Department of Medicine, University of Alabama at Birmingham, Birmingham, AL, USA.
Department of Biochemistry and Molecular Genetics, Schools of Medicine and Dentistry, University of Alabama at Birmingham, Birmingham, AL, USA.
Mucosal Immunol. 2024 Oct;17(5):958-972. doi: 10.1016/j.mucimm.2024.06.009. Epub 2024 Jun 28.
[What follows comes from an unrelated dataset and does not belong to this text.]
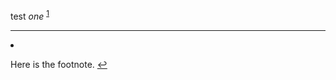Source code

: test *one* <sup><a href="#fn1" id="fnref1">1</a></sup>

----

<li id="fn1"><p>Here is the footnote. <a href="#fnref1" class="footnote-backref">↩</a></p>
</li>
Intestinal stromal cells (SCs), which synthesize the extracellular matrix that gives the mucosa its structure, are newly appreciated to play a role in mucosal inflammation. Here, we show that human intestinal vimentinCD90smooth muscle actin SCs synthesize retinoic acid (RA) at levels equivalent to intestinal epithelial cells, a function in the human intestine previously attributed exclusively to epithelial cells. Crohn's disease SCs (Crohn's SCs), however, synthesized markedly less RA than SCs from healthy intestine (normal SCs). We also show that microbe-stimulated Crohn's SCs, which are more inflammatory than stimulated normal SCs, induced less RA-regulated differentiation of mucosal dendritic cells (DCs) (circulating pre-DCs and monocyte-derived DCs), leading to the generation of more potent inflammatory interferon-γ/interleukin-17 T cells than normal SCs. Explaining these results, Crohn's SCs expressed more DHRS3, a retinaldehyde reductase that inhibits retinol conversion to retinal and, thus, synthesized less RA than normal SCs. These findings uncover a microbe-SC-DC crosstalk in which luminal microbes induce Crohn's disease SCs to initiate and perpetuate inflammation through impaired synthesis of RA.
肠基质细胞(SCs)合成细胞外基质,为黏膜提供结构,它们在黏膜炎症中发挥作用。在这里,我们发现人肠间充质干细胞(SCs)合成维甲酸(RA)的水平与肠上皮细胞相当,这一功能以前被认为是肠上皮细胞所特有的。然而,与来自健康肠道的 SCs(正常 SCs)相比,克罗恩病 SCs(克罗恩病 SCs)合成的 RA 明显较少。我们还表明,与受刺激的正常 SCs 相比,受微生物刺激的克罗恩病 SCs 具有更强的炎症反应,诱导黏膜树突状细胞(DCs)分化的 RA 减少(循环前 DC 和单核细胞衍生的 DCs),导致比正常 SCs 产生更强的炎症性干扰素-γ/白细胞介素-17 T 细胞。解释这些结果,克罗恩病 SCs 表达更多的视黄醛还原酶 DHRS3,它抑制视黄醇转化为视黄醛,因此比正常 SCs 合成的 RA 少。这些发现揭示了一种微生物-SC-DC 相互作用,其中腔微生物诱导克罗恩病 SCs 通过受损的 RA 合成启动和持续炎症。